Extracted records

=-=-=

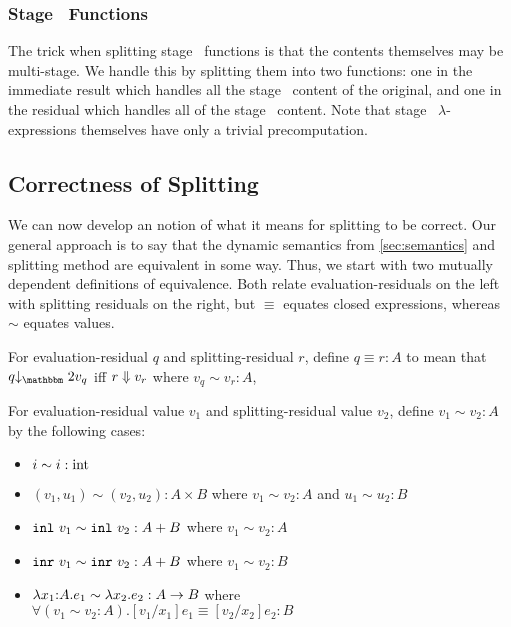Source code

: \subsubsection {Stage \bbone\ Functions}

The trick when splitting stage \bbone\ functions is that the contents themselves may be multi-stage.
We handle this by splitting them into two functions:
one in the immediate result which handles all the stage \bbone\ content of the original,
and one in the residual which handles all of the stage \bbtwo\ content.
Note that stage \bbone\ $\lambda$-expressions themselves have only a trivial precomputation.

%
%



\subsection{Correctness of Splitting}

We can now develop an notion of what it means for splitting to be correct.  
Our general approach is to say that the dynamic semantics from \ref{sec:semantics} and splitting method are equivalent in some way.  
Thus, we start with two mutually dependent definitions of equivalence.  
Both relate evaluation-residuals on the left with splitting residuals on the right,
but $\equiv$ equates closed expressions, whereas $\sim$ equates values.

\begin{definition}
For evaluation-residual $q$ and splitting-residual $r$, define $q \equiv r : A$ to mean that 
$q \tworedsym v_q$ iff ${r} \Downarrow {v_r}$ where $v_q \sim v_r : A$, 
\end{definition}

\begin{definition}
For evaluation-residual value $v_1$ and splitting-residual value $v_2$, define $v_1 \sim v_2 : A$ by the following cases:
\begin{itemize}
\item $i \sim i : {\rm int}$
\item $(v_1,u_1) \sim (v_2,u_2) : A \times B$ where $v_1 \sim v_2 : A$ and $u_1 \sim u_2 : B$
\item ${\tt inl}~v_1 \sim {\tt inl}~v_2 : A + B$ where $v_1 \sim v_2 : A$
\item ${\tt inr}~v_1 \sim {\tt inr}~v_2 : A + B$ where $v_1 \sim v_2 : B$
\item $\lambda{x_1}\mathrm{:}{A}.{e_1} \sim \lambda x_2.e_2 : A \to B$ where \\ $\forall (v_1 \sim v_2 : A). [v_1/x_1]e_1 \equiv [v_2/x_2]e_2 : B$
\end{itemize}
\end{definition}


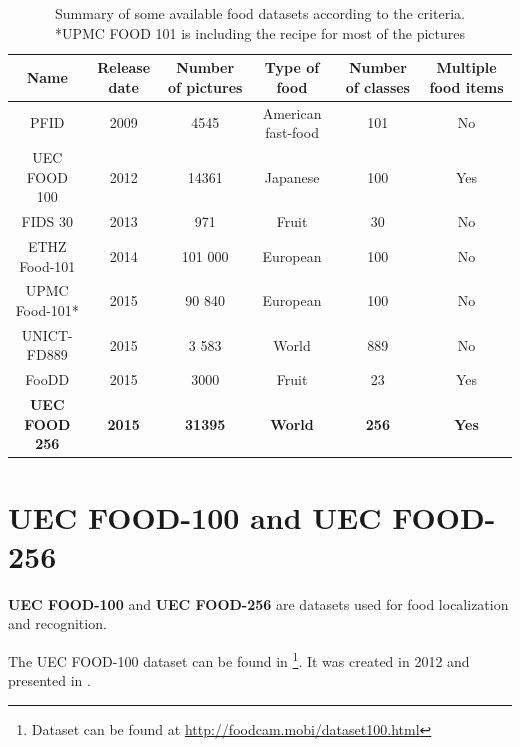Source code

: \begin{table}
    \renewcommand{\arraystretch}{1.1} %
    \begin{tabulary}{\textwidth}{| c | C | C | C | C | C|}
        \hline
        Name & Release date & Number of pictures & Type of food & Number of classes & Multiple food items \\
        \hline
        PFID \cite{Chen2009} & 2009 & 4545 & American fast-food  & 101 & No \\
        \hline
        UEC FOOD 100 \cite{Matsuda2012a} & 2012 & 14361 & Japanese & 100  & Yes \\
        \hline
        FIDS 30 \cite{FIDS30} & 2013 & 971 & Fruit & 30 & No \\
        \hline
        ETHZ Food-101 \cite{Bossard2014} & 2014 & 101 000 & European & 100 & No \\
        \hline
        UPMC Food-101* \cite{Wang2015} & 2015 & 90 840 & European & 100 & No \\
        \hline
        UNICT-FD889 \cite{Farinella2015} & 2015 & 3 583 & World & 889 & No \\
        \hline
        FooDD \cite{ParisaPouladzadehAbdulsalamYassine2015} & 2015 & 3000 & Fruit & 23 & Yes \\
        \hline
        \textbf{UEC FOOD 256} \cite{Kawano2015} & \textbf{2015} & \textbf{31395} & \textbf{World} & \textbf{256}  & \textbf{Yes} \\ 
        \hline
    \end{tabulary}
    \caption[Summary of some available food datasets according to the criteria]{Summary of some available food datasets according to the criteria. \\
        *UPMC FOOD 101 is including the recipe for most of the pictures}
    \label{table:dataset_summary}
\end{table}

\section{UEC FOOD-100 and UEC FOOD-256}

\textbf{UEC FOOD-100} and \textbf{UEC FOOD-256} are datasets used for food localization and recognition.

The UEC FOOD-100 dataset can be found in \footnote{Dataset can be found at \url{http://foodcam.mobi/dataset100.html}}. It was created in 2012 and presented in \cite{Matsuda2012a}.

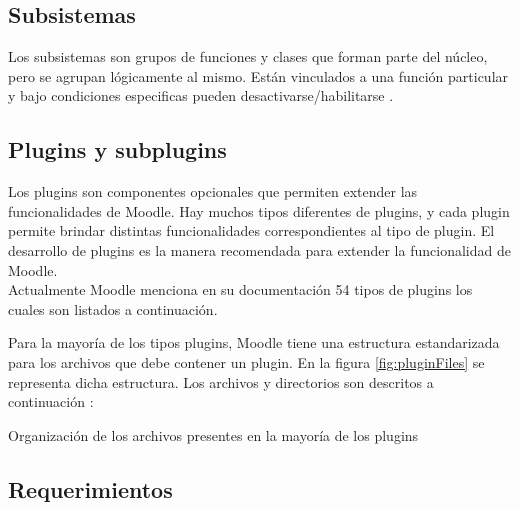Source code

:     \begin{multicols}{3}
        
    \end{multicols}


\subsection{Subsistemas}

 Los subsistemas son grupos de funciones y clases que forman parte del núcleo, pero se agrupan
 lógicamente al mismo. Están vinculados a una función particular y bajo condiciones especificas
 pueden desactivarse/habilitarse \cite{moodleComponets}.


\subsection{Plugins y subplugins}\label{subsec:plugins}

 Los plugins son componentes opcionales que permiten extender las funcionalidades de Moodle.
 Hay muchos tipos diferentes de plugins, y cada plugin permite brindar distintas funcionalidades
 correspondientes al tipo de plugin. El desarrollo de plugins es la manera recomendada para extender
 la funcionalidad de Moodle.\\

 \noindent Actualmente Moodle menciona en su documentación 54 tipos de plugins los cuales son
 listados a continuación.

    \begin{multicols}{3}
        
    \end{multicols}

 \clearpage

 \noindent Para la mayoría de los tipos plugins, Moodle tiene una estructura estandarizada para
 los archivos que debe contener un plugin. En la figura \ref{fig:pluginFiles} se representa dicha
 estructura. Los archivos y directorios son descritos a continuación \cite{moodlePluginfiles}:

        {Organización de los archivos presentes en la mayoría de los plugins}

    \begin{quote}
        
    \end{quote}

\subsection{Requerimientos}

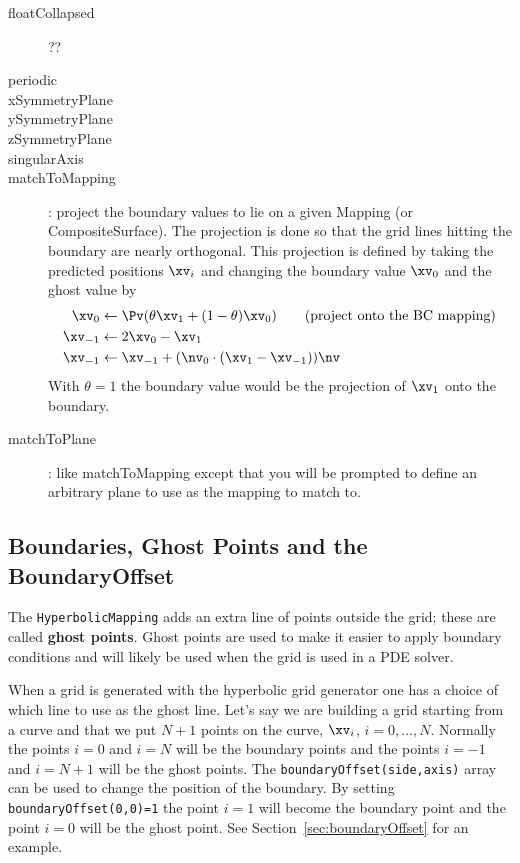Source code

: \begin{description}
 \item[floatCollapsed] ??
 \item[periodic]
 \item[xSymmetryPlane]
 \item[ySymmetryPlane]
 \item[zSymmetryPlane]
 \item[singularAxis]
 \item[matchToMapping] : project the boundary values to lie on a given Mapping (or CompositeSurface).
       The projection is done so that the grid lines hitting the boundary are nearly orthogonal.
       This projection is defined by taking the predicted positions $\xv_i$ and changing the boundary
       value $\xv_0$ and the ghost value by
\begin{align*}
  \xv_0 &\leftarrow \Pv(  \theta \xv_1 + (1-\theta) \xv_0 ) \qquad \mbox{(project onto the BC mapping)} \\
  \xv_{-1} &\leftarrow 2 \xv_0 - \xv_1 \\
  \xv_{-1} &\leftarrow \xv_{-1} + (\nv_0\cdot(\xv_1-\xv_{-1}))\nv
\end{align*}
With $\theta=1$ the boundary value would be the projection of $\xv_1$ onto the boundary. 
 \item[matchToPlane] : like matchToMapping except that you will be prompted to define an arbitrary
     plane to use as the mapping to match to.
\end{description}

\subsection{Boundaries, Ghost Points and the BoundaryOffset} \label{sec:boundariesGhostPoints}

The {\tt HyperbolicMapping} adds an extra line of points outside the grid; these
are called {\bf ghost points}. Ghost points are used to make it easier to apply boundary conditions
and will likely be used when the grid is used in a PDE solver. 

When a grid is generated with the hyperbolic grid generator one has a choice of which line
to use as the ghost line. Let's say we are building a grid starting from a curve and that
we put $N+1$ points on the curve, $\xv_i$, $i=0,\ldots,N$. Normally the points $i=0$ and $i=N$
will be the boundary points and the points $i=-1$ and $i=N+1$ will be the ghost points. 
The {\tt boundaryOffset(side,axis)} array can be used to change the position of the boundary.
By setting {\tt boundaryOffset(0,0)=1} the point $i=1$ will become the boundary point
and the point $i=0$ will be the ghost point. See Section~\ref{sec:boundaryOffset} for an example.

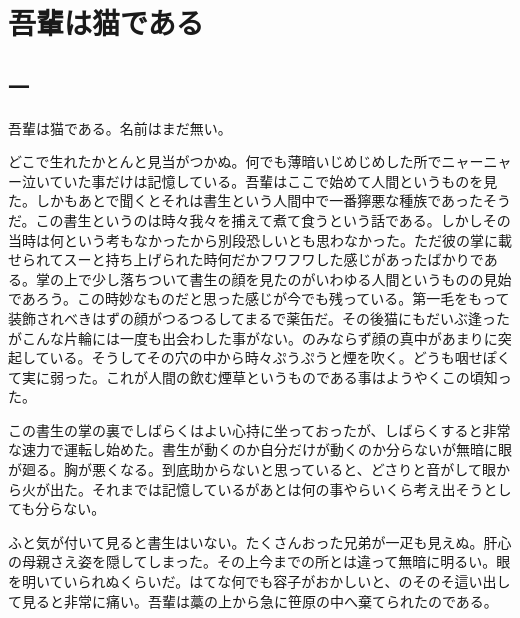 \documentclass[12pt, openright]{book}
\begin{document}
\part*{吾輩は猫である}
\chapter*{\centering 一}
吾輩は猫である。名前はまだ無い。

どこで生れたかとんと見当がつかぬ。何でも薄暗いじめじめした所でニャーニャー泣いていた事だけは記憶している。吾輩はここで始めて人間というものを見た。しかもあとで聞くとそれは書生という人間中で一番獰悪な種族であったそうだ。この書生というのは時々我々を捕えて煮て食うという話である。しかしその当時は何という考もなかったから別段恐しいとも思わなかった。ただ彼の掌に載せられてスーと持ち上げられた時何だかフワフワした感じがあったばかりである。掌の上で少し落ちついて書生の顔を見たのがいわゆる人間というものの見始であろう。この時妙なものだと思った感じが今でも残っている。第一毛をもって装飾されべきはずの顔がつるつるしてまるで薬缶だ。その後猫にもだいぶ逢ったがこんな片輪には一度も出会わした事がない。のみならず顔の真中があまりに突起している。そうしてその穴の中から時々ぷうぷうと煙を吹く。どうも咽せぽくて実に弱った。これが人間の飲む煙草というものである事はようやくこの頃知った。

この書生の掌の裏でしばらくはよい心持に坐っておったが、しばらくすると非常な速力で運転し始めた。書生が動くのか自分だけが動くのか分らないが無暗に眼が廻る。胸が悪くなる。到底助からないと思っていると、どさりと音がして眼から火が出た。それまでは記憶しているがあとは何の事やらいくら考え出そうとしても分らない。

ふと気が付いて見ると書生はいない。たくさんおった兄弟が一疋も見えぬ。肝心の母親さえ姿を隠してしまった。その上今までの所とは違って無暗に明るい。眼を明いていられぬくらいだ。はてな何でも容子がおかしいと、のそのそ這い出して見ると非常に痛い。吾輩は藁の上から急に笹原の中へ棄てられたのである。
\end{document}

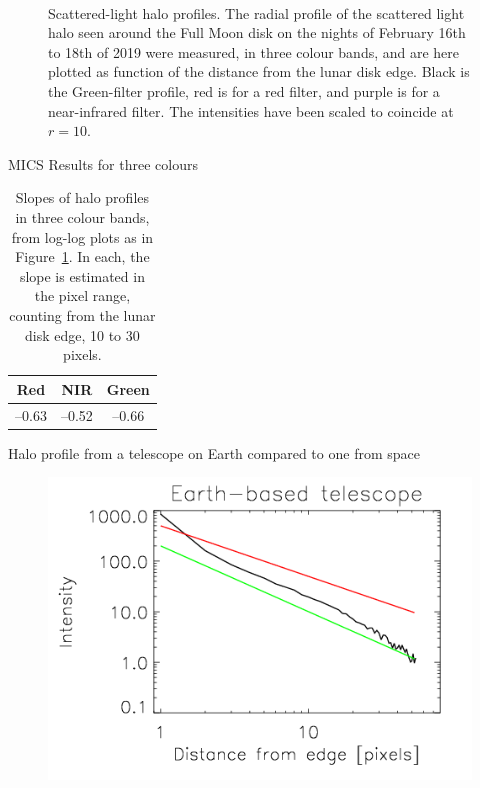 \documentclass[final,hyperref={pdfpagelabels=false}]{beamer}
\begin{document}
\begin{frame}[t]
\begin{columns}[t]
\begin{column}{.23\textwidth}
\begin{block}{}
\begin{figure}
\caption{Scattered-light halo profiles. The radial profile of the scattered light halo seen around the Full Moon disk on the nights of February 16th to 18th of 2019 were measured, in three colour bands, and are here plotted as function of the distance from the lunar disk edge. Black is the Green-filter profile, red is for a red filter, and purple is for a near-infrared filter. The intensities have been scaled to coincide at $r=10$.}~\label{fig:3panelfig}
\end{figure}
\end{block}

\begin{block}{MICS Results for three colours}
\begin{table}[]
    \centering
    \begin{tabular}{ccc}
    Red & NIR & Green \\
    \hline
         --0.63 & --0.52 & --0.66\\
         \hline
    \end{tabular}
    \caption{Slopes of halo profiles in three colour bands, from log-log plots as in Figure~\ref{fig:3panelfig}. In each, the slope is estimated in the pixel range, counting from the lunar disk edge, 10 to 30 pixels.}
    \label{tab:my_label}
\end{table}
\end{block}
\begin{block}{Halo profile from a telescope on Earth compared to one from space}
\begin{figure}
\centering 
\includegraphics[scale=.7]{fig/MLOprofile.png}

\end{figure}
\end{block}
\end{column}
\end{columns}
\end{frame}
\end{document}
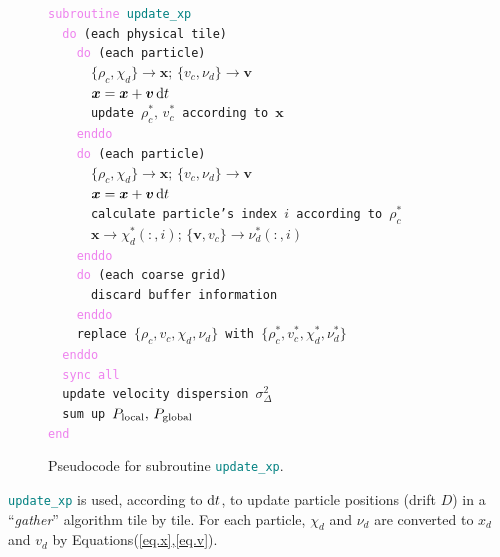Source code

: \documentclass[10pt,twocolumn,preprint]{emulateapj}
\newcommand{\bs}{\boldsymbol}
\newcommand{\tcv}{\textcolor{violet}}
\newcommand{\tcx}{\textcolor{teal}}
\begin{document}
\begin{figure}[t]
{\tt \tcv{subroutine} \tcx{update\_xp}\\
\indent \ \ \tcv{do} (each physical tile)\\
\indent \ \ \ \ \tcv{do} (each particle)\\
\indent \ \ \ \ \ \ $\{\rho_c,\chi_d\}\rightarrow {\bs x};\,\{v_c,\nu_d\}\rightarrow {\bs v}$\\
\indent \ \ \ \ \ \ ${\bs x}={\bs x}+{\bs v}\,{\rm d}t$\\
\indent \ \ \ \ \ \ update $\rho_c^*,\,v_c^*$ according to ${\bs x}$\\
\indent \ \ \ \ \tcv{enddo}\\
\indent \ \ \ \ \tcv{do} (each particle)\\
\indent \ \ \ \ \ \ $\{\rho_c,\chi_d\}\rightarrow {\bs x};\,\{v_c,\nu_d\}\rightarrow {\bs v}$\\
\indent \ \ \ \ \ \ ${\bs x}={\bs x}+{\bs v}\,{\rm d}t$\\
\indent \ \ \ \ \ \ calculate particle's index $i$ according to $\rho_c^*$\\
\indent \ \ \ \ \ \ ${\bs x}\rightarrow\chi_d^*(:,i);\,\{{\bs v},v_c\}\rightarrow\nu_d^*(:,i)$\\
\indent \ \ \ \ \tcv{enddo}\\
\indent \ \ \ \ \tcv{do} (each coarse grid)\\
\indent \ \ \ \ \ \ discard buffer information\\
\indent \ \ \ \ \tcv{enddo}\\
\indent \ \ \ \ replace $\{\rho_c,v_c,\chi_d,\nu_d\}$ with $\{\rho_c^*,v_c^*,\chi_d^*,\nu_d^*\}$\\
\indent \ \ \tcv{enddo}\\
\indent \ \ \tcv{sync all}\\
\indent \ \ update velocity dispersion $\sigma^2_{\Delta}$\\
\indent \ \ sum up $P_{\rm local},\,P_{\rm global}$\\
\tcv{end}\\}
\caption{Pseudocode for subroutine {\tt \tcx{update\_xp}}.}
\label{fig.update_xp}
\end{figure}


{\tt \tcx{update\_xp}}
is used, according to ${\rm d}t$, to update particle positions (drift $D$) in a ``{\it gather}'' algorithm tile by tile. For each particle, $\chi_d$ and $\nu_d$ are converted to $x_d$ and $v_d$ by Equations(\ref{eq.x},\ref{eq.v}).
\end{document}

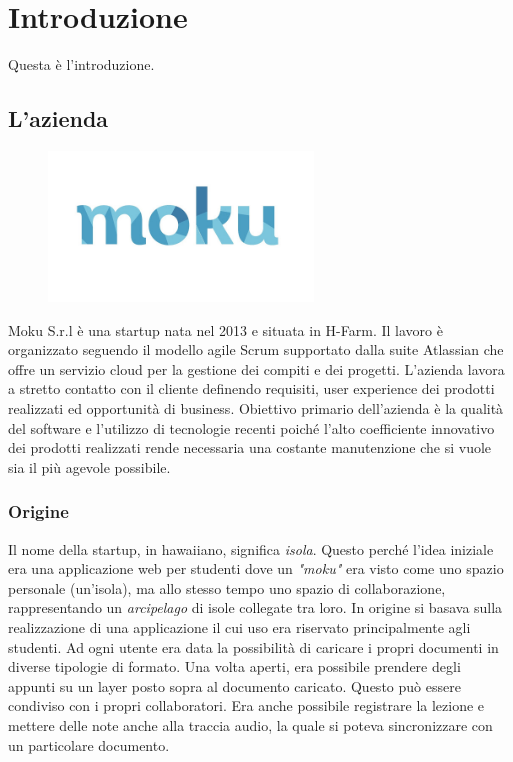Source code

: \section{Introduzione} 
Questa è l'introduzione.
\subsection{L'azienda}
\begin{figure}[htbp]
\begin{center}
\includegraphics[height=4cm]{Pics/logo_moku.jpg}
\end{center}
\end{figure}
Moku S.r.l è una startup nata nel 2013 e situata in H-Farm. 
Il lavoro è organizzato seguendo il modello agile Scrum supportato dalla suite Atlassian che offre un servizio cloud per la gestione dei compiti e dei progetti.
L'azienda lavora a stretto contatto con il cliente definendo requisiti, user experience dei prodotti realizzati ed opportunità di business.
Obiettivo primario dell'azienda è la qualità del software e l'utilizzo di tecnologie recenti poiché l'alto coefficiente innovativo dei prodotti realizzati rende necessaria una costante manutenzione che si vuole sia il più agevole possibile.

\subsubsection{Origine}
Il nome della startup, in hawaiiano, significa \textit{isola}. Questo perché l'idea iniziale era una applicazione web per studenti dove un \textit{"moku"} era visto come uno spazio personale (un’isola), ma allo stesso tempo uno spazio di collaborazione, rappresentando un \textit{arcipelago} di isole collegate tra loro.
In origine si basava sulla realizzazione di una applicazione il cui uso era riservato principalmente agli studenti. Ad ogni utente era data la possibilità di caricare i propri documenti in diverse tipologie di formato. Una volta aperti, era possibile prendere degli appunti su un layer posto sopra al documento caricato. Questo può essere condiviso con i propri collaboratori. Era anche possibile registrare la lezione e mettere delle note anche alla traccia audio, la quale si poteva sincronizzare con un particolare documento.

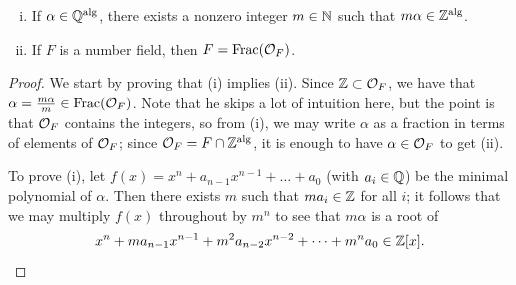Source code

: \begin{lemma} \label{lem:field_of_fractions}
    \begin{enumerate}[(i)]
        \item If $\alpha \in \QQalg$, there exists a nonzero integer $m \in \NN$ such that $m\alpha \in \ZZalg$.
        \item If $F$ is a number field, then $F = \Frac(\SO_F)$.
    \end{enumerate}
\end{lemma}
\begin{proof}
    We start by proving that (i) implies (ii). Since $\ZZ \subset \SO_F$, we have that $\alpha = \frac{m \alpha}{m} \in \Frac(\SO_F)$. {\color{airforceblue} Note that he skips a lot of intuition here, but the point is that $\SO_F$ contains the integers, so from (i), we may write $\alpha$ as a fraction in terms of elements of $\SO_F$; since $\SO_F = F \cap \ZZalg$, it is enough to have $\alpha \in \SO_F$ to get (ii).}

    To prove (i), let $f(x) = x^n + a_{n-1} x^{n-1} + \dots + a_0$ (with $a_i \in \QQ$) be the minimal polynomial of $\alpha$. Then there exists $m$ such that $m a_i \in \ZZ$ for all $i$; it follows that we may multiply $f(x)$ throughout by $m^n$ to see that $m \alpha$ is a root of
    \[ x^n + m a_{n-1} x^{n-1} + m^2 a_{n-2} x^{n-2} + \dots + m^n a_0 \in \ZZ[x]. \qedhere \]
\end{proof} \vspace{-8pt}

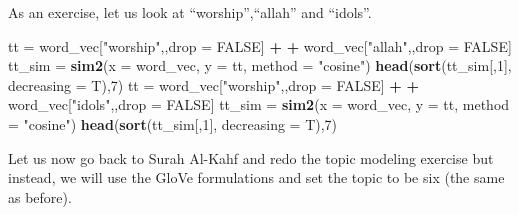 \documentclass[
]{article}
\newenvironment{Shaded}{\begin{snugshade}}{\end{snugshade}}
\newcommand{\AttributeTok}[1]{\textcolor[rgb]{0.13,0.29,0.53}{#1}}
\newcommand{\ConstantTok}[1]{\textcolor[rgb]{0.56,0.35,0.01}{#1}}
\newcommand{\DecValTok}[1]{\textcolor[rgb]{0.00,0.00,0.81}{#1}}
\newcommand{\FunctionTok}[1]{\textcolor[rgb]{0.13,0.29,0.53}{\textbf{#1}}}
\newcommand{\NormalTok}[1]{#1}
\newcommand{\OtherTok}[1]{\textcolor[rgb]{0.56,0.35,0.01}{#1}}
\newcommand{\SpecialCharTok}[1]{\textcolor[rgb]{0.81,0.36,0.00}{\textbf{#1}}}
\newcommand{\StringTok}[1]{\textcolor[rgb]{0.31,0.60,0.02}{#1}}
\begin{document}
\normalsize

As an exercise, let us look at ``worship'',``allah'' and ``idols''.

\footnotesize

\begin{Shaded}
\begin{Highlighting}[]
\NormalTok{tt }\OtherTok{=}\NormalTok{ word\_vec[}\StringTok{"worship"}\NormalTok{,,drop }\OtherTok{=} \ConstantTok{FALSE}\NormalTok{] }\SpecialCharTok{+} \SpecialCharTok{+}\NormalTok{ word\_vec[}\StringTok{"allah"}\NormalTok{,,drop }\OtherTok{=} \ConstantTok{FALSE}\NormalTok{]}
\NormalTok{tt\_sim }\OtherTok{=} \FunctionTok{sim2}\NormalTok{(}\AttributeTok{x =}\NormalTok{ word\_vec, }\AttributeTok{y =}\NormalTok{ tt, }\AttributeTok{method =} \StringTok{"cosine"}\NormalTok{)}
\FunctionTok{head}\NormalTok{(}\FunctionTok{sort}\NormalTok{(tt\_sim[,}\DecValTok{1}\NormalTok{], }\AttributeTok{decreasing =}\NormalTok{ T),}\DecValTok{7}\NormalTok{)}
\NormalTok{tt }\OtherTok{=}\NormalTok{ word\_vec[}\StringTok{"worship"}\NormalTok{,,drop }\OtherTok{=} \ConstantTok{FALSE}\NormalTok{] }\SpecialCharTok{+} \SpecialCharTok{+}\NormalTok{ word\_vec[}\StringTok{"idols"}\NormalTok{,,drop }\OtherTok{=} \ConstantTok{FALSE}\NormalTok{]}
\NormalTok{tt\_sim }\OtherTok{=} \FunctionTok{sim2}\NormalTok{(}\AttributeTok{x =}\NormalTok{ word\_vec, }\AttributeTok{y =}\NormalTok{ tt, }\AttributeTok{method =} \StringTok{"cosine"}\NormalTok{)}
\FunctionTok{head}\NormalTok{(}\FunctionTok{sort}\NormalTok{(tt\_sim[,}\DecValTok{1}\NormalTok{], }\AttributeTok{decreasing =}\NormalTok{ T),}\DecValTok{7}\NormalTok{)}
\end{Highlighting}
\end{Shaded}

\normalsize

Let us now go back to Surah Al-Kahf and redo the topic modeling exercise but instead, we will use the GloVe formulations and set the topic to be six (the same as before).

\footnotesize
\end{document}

=-=-=

- **WORK TO BE COMPLETED**
Please report only the number of lines above that include "mayoría".

- **WRITTEN RESPONSE**
2